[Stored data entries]
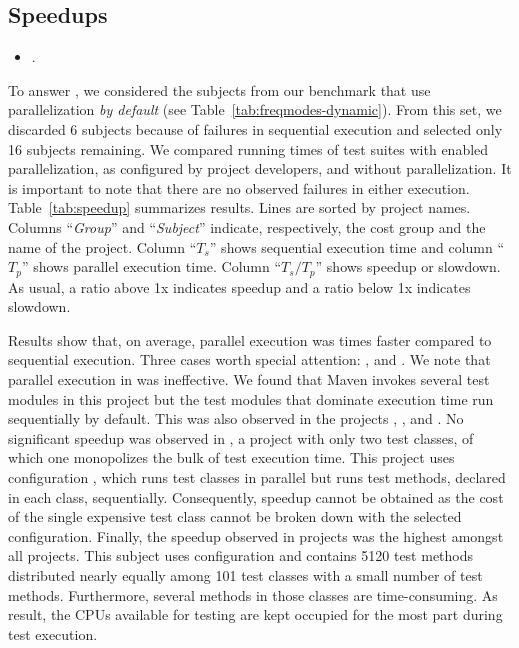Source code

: \documentclass[10pt,journal,compsoc]{IEEEtran}
\begin{document}
\subsection{Speedups}
\label{sec:rqD}

\begin{itemize}
    \item \numRQSpeedupOne{}. \textbf{\RQSpeedupOne}
\end{itemize}

To answer \numRQSpeedupOne{}, we considered the \numProjectsPar{}
subjects from our benchmark that use parallelization \emph{by default}
(see Table~\ref{tab:freqmodes-dynamic}). From this set, we discarded 6 subjects because of failures in sequential execution and selected only 16 subjects remaining. We compared running times
of test suites with enabled parallelization, as configured by project
developers, and without parallelization. It is important to note that
there are no observed failures in either execution.
Table~\ref{tab:speedup} summarizes results.
Lines are sorted by project names.
Columns ``\emph{Group}'' and ``\emph{Subject}'' indicate, respectively,
the cost group and the name of the project.
Column ``$T_s$'' shows sequential execution time and column ``$T_p$''
shows parallel execution time.
Column ``$T_s/T_p$'' shows speedup or slowdown.
As usual, a ratio above 1x indicates speedup and a ratio below 1x
indicates slowdown.


Results show that, on average, parallel execution was
\avgSpeedup{} times faster compared to sequential execution.
Three cases worth special attention: ,  and .
We note that parallel execution in  was
ineffective.  We found that Maven invokes several test modules in this
project but the test modules that dominate execution time run
sequentially by default. This was also observed in the projects , ,  and .
No significant speedup was observed in , a project with
only two test classes, of which one monopolizes the bulk of test
execution time.
This project uses configuration \ParClassSeqMeth{}, which runs test
classes in parallel but runs test methods, declared in each class,
sequentially.
Consequently, speedup cannot be obtained as the cost of the single
expensive test class cannot be broken down with the selected
configuration.
Finally, the speedup observed in projects   was
the highest amongst all projects. This subject uses configuration
\ParClassSeqMeth{} and contains 5120 test methods distributed nearly
equally among 101 test classes with a small number of test methods.
Furthermore, several methods in those classes are time-consuming.
As result, the CPUs available for testing are kept occupied for the
most part during test execution.
\end{document}
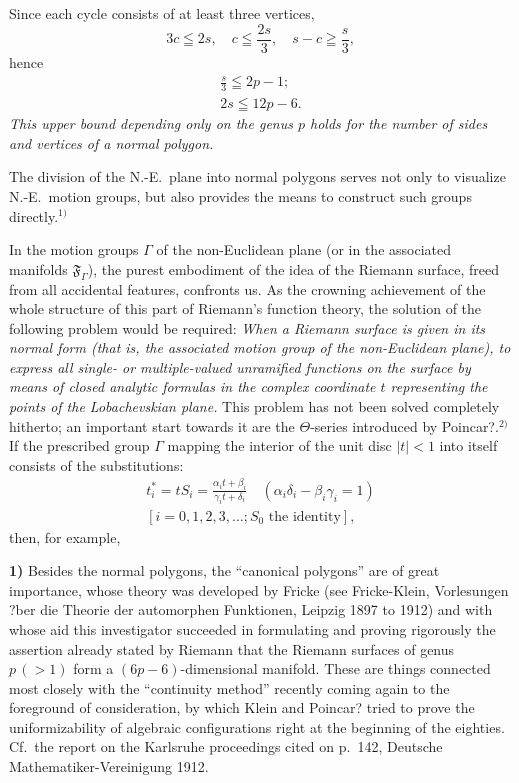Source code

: \documentclass{article}
\begin{document}
Since each cycle consists of at least three vertices,
\[ 3c \leqq 2s, \quad c \leqq \frac{2s}{3}, \quad s - c \geqq \frac{s}{3}, \]
hence
\[ \begin{gathered} \frac{s}{3} \leqq 2p - 1; \\ 2s \leqq 12p - 6. \end{gathered} \]
\emph{This upper bound depending only on the genus $p$ holds for the number of sides and vertices of a normal polygon.}

The division of the N.-E.\ plane into normal polygons serves not only to visualize N.-E.\ motion groups, but also provides the means to construct such groups directly.${}^{1)}$

In the motion groups $\varGamma$ of the non-Euclidean plane (or in the associated manifolds $\mathfrak{F}_\varGamma$), the purest embodiment of the idea of the Riemann surface, freed from all accidental features, confronts us. As the crowning achievement of the whole structure of this part of Riemann's function theory, the solution of the following problem would be required: \emph{When a Riemann surface is given in its normal form (that is, the associated motion group of the non-Euclidean plane), to express all single- or multiple-valued unramified functions on the surface by means of closed analytic formulas in the complex coordinate $t$ representing the points of the Lobachevskian plane.} This problem has not been solved completely hitherto; an important start towards it are the $\Theta$-series introduced by Poincar?.${}^{2)}$ If the prescribed group $\varGamma$ mapping the interior of the unit disc $|t| < 1$ into itself consists of the substitutions:
\[ \begin{gathered} t_i^* = tS_i = \frac{\alpha_i t + \beta_i}{\gamma_i t + \delta_i} \quad (\alpha_i\delta_i - \beta_i\gamma_i = 1) \\ [i = 0, 1, 2, 3, \dots; S_0 \text{ the identity}], \end{gathered} \]
then, for example,

\textbf{1)} Besides the normal polygons, the ``canonical polygons'' are of great importance, whose theory was developed by Fricke (see Fricke-Klein, Vorlesungen ?ber die Theorie der automorphen Funktionen, Leipzig 1897 to 1912) and with whose aid this investigator succeeded in formulating and proving rigorously the assertion already stated by Riemann that the Riemann surfaces of genus $p\,(> 1)$ form a $(6p - 6)$-dimensional manifold. These are things connected most closely with the ``continuity method'' recently coming again to the foreground of consideration, by which Klein and Poincar? tried to prove the uniformizability of algebraic configurations right at the beginning of the eighties. Cf.\ the report on the Karlsruhe proceedings cited on p.~142, Deutsche Mathematiker-Vereinigung 1912.
\end{document}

- What you should do: Write out again exactly the lines that run from the one holding "Deutsche Mathematiker-Vereinigung 1912." through the last line of the data; omit all other lines.

- The answer:
\textbf{1)} Besides the normal polygons, the ``canonical polygons'' are of great importance, whose theory was developed by Fricke (see Fricke-Klein, Vorlesungen ?ber die Theorie der automorphen Funktionen, Leipzig 1897 to 1912) and with whose aid this investigator succeeded in formulating and proving rigorously the assertion already stated by Riemann that the Riemann surfaces of genus $p\,(> 1)$ form a $(6p - 6)$-dimensional manifold. These are things connected most closely with the ``continuity method'' recently coming again to the foreground of consideration, by which Klein and Poincar? tried to prove the uniformizability of algebraic configurations right at the beginning of the eighties. Cf.\ the report on the Karlsruhe proceedings cited on p.~142, Deutsche Mathematiker-Vereinigung 1912.
\end{document}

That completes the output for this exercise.